Citigroup became the nation’s first megabank some two decades ago by expanding into new businesses while pushing to knock down barriers that limited its size.

A much different Citigroup was evident on Friday as it reported its quarterly results. Business lines like subprime lending, which used to define the company, have all but disappeared.

Over the last seven years, Citigroup has sold more than 60 businesses, shedding retail bank branches from Boston to Pakistan. In all, the bank’s holdings have shrunk by $700 billion — an amount roughly equivalent to Switzerland’s economic output. The bank’s chief executive said on Friday that since he took over in 2012, the company’s work force had declined by 40,000 jobs, through layoffs or selling businesses.

On the campaign trail, and in the Democratic debate Thursday, the conversation has often returned to an assumption that very little has changed in the nation’s banking system since the 2008 financial crisis. But Citigroup’s financial results were one of many reminders this week of just how much success the government has already had in pushing banks to become simpler and safer, if not always smaller.

Bank of America and JPMorgan Chase, in their own earnings announcements this week, emphasized how much more of a financial cushion they had built up to protect themselves in a crisis, and how many risky businesses they had jettisoned.

The bank presentations this week also indicated that even if Senator Bernie Sanders, Democrat of Vermont, does not win the White House — and is thwarted in his wish to break up the big banks — the companies will still face intense pressure from their regulators and their shareholders to shed more employees and business lines.

On Thursday, Bank of America talked about the likelihood of further reductions, while Goldman Sachs is said to be embarking on its biggest cost-cutting campaign in years.

All of these moves are a testament to the power of the tools that the regulators have already used, and appear intent to continue using, to change the profile of the biggest American banks.

Rather than simply telling the banks to shrink, regulators have used a set of sometimes arcane instruments — like capital requirements — that have quietly but significantly penalized the banks for their size and complexity, and required them to find ways to shrink on their own.

Just this week, the top bank regulators wielded a relatively new tool when they told five of the eight largest banks that they needed to develop better plans for winding themselves down in case of a crisis. If the banks do not do so, the regulators threatened to force the banks to shrink even more.

Citigroup was the only one of the eight largest banks to have its plan, or so-called living will, approved by the Federal Reserve and the Federal Deposit Insurance Corporation, in large part because of the steps the bank has already taken to slim down.

Like the other big banks, it is not yet out of the woods, however. Because of the regulatory penalties for being large, some on Wall Street are questioning whether even in its diminished state, Citigroup is still too large.

“You should be selling the silverware in the dining rooms or the paper clips from the desk or the desk chairs or the whole desk,” the banking analyst Mike Mayo told Citigroup’s top executives in a conference call Friday morning.

Mr.

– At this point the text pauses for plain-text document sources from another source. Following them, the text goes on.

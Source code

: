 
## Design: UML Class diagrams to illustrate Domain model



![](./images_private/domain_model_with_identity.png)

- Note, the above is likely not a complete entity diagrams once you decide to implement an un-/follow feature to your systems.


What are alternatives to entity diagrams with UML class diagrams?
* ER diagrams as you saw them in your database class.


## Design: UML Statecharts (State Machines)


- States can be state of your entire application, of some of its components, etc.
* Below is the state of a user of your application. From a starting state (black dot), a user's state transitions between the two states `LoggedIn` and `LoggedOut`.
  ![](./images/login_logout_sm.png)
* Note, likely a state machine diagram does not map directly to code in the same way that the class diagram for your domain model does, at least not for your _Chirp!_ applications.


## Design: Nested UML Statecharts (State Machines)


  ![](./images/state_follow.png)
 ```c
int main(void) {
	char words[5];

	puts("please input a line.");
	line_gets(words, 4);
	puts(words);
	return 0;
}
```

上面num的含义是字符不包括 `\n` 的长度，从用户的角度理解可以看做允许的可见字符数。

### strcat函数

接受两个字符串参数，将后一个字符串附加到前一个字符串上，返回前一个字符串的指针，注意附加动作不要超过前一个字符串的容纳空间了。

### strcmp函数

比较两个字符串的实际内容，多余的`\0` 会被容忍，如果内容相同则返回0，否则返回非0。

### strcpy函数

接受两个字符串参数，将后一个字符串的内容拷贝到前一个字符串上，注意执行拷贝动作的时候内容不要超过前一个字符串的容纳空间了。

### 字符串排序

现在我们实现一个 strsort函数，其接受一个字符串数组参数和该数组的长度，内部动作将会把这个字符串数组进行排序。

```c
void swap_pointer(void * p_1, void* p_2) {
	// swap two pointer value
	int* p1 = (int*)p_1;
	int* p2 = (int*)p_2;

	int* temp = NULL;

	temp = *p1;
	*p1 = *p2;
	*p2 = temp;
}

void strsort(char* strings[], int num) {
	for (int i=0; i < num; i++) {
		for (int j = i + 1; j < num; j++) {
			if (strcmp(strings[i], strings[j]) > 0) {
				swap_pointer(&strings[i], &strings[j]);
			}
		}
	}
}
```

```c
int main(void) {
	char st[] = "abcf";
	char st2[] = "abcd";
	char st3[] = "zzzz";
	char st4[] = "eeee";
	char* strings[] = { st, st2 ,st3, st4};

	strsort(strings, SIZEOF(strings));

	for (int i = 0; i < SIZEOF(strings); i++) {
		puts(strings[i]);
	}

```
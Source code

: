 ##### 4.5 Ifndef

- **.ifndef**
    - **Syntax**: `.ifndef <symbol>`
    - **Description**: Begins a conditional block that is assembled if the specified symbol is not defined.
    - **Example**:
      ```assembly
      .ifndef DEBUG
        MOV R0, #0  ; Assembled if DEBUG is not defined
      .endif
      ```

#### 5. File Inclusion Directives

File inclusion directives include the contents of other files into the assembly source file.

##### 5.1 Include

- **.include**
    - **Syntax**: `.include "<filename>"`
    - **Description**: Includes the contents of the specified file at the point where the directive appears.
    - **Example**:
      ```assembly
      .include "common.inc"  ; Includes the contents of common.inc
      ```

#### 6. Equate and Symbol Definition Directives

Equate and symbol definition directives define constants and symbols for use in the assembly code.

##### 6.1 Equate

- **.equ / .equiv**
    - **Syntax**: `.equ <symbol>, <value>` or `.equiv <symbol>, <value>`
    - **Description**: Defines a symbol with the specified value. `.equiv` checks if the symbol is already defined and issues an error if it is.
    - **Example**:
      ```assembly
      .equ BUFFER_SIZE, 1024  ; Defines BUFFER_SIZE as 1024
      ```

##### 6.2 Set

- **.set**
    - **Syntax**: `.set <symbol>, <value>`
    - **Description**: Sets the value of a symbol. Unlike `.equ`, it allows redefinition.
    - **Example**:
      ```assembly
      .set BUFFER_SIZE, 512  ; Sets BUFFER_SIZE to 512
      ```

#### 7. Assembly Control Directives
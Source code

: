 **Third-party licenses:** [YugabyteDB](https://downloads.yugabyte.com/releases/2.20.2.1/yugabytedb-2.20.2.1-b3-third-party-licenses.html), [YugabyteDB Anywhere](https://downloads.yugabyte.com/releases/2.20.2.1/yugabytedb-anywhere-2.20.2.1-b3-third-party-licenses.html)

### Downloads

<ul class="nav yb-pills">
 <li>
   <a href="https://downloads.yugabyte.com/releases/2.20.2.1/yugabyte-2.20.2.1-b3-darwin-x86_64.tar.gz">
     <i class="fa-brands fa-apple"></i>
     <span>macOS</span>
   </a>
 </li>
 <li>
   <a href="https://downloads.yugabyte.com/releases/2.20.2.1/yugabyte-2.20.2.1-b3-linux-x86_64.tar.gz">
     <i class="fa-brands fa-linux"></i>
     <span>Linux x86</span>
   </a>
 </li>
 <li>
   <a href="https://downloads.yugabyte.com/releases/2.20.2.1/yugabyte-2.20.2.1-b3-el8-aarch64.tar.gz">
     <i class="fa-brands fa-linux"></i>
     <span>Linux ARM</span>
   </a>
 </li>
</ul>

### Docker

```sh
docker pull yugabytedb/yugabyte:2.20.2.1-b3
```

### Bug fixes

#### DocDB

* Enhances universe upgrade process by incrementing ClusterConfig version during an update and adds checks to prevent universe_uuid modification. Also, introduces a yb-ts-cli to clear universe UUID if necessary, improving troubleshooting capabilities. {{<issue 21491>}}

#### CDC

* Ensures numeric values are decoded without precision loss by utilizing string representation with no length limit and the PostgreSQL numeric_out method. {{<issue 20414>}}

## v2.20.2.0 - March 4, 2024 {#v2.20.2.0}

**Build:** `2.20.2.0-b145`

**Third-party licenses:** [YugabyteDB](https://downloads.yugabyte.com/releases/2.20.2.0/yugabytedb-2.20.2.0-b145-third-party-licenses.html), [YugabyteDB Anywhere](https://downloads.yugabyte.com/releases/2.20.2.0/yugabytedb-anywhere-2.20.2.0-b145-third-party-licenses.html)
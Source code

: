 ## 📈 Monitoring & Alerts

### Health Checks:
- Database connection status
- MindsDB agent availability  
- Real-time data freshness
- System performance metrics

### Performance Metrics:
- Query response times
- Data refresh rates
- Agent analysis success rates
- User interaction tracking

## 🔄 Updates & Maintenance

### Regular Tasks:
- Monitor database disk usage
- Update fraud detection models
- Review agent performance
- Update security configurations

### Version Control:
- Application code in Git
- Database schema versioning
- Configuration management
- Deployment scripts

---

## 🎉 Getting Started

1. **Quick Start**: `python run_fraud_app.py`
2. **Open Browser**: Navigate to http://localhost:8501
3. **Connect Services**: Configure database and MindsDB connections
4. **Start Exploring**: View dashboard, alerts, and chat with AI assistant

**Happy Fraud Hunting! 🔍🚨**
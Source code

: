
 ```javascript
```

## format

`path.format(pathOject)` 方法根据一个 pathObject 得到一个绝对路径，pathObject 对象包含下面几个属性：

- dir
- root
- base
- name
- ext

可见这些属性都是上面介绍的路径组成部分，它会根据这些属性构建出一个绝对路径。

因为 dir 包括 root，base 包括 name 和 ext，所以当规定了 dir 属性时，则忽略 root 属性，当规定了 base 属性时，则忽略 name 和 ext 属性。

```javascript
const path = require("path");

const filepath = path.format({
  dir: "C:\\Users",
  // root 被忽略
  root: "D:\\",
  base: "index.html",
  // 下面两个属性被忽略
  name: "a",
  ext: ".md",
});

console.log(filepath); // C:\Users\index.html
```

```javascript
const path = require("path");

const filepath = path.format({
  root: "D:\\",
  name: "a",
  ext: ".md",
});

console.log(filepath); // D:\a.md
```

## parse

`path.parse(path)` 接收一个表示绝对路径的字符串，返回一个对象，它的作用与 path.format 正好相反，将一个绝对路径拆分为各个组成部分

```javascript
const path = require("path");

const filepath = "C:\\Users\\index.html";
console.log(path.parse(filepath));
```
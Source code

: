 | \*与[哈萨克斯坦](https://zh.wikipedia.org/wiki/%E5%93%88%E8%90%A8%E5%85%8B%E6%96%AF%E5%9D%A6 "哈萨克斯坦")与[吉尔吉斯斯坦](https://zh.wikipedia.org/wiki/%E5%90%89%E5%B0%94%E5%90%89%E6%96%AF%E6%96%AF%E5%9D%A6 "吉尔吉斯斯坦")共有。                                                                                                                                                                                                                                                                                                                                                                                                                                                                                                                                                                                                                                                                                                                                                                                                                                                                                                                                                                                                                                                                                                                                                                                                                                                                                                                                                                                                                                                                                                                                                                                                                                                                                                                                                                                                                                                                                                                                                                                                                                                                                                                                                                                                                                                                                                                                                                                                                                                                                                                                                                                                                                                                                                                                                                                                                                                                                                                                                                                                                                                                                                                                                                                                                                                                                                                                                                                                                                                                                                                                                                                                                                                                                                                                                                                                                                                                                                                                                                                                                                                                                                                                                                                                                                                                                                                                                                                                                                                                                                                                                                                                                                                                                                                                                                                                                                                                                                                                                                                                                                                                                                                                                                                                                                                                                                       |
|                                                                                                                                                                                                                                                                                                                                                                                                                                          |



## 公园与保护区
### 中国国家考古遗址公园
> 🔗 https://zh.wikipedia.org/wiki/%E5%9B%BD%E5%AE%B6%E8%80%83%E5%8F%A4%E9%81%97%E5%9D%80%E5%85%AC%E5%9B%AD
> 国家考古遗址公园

Mayo’s frustration is a response to the struggles of Citigroup and other banking giants to increase profits under the new regulatory burden they are facing. The results in the first quarter were among the weakest the big banks have reported since the financial crisis, as they struggled with a sluggish global economy and persistently low interest rates.

The challenges have pushed bank stocks down this year to their lowest level since 2012. That in turn, has forced bank executives to cut salaries and bonuses, and thousands of jobs, across their business lines.

Financial services nonetheless is still among the highest-paying sectors in the country. And more important, the big banks remain behemoths. JPMorgan Chase and Wells Fargo are bigger than they were before the financial crisis. At all the big banks, the risk-taking Wall Street operations still provide a major proportion of revenue and profit.

But all of that is being squeezed by the “vise that is the current regulatory environment,” said Brian Kleinhanzl, an analyst with Keefe Bruyette & Woods, an investment bank.